SOURCE DATA

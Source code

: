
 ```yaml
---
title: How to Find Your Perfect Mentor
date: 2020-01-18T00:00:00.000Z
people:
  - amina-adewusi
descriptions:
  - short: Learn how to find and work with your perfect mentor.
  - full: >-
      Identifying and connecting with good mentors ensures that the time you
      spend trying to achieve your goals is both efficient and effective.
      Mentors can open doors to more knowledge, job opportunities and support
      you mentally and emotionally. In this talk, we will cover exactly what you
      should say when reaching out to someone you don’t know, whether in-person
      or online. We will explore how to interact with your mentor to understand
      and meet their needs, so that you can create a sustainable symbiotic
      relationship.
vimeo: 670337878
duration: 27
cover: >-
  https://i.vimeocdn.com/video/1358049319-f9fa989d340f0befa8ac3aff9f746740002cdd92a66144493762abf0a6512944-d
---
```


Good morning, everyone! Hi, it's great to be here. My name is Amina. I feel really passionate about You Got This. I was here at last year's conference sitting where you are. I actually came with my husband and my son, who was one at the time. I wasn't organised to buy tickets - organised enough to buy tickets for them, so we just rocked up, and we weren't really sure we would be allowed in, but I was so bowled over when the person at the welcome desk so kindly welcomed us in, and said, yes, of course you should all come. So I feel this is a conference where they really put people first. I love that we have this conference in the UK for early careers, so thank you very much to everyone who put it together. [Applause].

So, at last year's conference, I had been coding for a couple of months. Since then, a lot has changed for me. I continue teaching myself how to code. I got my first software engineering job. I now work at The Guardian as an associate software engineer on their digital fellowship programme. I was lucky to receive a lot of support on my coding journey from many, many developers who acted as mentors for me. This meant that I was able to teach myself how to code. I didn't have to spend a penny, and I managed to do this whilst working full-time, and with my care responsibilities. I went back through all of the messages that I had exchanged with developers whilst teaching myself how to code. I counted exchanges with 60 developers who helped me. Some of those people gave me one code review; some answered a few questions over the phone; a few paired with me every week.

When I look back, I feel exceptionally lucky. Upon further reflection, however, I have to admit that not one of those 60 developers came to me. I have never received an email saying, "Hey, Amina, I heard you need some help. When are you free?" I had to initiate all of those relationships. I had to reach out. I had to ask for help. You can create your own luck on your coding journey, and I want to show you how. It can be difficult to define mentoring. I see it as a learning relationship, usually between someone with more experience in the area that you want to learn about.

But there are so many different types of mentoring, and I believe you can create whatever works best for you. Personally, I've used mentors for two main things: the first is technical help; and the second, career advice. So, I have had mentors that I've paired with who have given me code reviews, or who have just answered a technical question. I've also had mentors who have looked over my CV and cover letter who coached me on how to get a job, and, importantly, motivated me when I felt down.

GOAL OF THE EXERCISE
Show all lines above that contain "will".

OUTPUT FOR THIS TASK
      you mentally and emotionally. In this talk, we will cover exactly what you
      or online. We will explore how to interact with your mentor to understand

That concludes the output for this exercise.